Here’s a partial list of surprising things about human technology:

  • Throughout history, when someone has learned something that they really wanted to pass on to future generations, more often than not they would write it down on paper – a material that is highly susceptible to damage due to water, fire, and the abrupt grabbing motions that seem to be hard-wired into toddlers everywhere.
  • As tenuous as that sounds, it’s perhaps even more terrifying to imagine how much of human knowledge exists only within the heads of living people – and what would happen if a generation of working-age adults were suddenly wiped out. Even if good documentation existed, could a younger generation keep everything running smoothly without the [rolls eyes] accumulated wisdom of their elders?

I write explanations for a living; at the end of a good week, basically the only thing I can point at to justify myself professionally is a couple thousand words of descriptive prose. Heck, the name of this newsletter – a name which l feel a strong personal attachment to – is a reference to a document which spells out the work that someone has done or is going to do. And yet if you gave my unlocked laptop to a person of reasonably high competence, and asked them to continue my work while I sipped fruit juice on a desert island, it would surely take them weeks to understand how and why the various parts of my work life fit together. Most of my job – the rhythms I work by, the editorial standards I believe in, the psychological tricks I use to inspire myself on a daily basis – is so poorly documented that it might as well not exist at all.

I have not always been this way. Put me in a work environment that has the appearance of high standards but no documentation to refer to, and I’ll spring into action, issuing memos and scrawling “DO NOT ERASE” on communal whiteboards in an attempt to establish and codify something about the work done there. I am a finely tuned sensor for the hypocrisy of others, and the indignation I feel towards someone else’s undocumented project is a powerful motivator.

This sketch decorated the whiteboard behind my desk for months in early 2011; making it was one of the most useful things I did that whole year. It did not prevent the project from leaning towards disaster.

In the absence of indignation, what else might I (should I?) use as motivation to document my work? 

One answer is that I should do it for other people – the people I’m working with now, the people I might work with in the future, the people who’ll have to pick up from me once I’m gone. Documentation aids collaboration, the theory goes, and to the extent that the mark I make on the world is positive, any documentation I leave behind will make it easier to be maintained and built upon. Perhaps I should document my work so that others can understand it – the problems it attempts to solve, the strategy behind my approach, the logic I followed to reach a solution. 

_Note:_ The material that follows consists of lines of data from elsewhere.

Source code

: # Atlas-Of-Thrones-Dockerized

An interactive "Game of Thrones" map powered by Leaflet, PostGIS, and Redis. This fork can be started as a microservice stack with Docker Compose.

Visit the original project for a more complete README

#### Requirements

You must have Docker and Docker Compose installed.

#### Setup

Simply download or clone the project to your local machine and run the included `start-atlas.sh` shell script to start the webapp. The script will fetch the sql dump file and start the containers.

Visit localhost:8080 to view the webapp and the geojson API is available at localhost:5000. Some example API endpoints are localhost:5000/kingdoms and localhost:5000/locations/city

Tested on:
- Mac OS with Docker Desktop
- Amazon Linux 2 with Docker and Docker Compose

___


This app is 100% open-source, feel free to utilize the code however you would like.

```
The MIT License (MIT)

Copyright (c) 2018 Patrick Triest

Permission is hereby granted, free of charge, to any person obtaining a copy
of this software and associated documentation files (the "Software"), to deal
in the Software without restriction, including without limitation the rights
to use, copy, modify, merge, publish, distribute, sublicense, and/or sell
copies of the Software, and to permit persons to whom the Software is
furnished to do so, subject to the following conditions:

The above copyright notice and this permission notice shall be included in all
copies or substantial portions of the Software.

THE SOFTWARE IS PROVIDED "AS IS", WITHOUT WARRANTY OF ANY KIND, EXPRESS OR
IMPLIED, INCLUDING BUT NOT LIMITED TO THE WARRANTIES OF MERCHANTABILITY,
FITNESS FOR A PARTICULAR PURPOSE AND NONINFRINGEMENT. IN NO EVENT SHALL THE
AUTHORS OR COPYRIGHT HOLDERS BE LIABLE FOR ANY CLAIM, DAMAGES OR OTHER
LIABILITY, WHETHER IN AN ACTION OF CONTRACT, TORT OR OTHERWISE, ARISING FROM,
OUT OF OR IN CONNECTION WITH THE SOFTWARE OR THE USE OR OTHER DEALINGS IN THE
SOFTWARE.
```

In Managing the Flow of Technology, a book devoted to understanding corporate research and development lifecycles, Thomas J. Allen describes how information can become locked up inside physical artifacts. “Technology consumes information, transforms it, and produces a product in a form that can still be regarded as information bearing…[but] the physically encoded format of the output makes it very difficult to retrieve the information necessary for further developments.” I read this passage and I look up at my surroundings, at the house on which I’ve spent so much time working over the past seven years. A few months ago, I cut a hole through a wall to let speaker wires pass through. When the project was done, I felt a distinct feeling of progress. But looking back, does it constitute physically encoded information? Would it be difficult for someone else to retrieve that information in the future? If so, do I care? 

The reality is that I mostly don’t; the needs of this hypothetical successor are too abstract. And so I justify my documentation on more selfish terms. 

I document my work for the sensation of writing about it in the past tense. It gives a sense of completion, or at the very least of a transition, like the moment at which you give the final nudge to a child riding a bicycle for the first time. I document my work to give it significance, to retroactively denote a series of thoughts and motions as a project which I did. I document my work to convince myself that I should be proud of it, and to establish a framework in which I can understand it in the future, and to have something to point to when the work itself has been buried in time.